Operation management concerns
Efficiency of production/Quality/Flexibility and Innovation
Added value
: the difference between the cost of purchasing raw materials and the price the finished goods are sold for
Factors
: The design of the product, The efficiency with which the resources are combined and managed, Being able to convince customers to pay more than the cost of input
Resources
Land
: All businesses need somewhere to operate from
Labour
: The quality of labour input will have a significant impact on the operational success of a business.
Capital
: Tools, machinery, computers and other equipment that businesses use to produce the goods and services they sell.
Intellectual capital
: Well trained and knowledgeable employees, databases, information systems and good links with supplier and customers
Efficiency
: Producing output at the highest ratio of output to input.
Effectiveness
: Meeting the objectives of the enterprise by using input productively to meet customers' needs.
Productivity
: A relative measure and is concerned with how efficiently inputs are converted into outputs
Labour intensive
: involving a high level of labour input compared with capital equipment
Very skilled workers that work on specialised products, like furniture made by hand.

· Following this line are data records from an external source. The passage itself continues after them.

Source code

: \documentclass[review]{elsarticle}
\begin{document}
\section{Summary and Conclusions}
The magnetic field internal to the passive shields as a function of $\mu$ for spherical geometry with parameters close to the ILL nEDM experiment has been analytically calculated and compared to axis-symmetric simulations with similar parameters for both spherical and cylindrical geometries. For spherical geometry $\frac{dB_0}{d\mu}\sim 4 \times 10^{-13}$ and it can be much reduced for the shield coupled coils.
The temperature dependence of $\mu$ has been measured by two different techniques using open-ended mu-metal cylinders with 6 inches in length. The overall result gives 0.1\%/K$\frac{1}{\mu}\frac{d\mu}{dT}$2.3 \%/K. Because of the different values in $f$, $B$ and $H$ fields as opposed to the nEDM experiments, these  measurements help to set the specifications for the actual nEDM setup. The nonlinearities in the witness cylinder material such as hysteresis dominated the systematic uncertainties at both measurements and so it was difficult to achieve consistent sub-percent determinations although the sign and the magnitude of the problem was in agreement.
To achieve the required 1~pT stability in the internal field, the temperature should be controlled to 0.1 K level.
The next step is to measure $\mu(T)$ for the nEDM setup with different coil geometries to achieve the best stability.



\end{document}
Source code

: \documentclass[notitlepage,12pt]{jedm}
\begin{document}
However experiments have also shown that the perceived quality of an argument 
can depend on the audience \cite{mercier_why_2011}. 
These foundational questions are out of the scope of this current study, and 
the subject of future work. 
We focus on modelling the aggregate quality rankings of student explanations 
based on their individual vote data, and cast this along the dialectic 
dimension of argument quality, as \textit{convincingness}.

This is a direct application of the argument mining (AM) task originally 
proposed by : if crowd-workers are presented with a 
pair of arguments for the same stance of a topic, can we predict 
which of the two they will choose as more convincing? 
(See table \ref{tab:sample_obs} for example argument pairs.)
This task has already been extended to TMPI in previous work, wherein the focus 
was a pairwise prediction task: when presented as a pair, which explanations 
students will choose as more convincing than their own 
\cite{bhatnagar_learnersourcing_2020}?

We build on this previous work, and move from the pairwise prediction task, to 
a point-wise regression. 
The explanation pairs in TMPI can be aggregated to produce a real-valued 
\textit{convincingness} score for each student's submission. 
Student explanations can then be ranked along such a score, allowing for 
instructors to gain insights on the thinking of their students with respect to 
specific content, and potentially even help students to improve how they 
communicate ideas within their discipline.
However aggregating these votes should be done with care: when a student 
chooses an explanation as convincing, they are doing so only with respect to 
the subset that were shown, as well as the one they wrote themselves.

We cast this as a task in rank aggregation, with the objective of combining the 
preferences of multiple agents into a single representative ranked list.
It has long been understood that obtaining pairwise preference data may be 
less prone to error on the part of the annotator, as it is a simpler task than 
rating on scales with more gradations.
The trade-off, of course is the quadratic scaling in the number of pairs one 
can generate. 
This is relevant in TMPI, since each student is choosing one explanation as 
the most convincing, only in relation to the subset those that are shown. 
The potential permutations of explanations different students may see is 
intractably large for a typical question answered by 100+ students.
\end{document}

Job production.
Capital intensive
: involving a high quantity of capital equipment compared with labour input
Mass-produced goods. Scale of economies, unit-cost reduction. Flow production. Fixed costs are high. Maintenance costs are high.
Operations planning
Link with marketing
Match output closely to demand levels. Keep inventory on a minimum. Reduce wastage of production. Produce the right product mix.
Availability of resources
Location
: A business might locate where there is an efficient amount of raw material.
Nature of production method
: Labour or capital intensive?
Automation
: Use of technology and robot automated production
Technology: CAD and CAM
CAD: Computer aided design. The use of computer programs to create 2 or 3D graphical representations of physical objects. Advantages: Increased productivity, improved quality, faster time to market, great accuracy. Limitations: Complexity of programs, need to train employees, expensive.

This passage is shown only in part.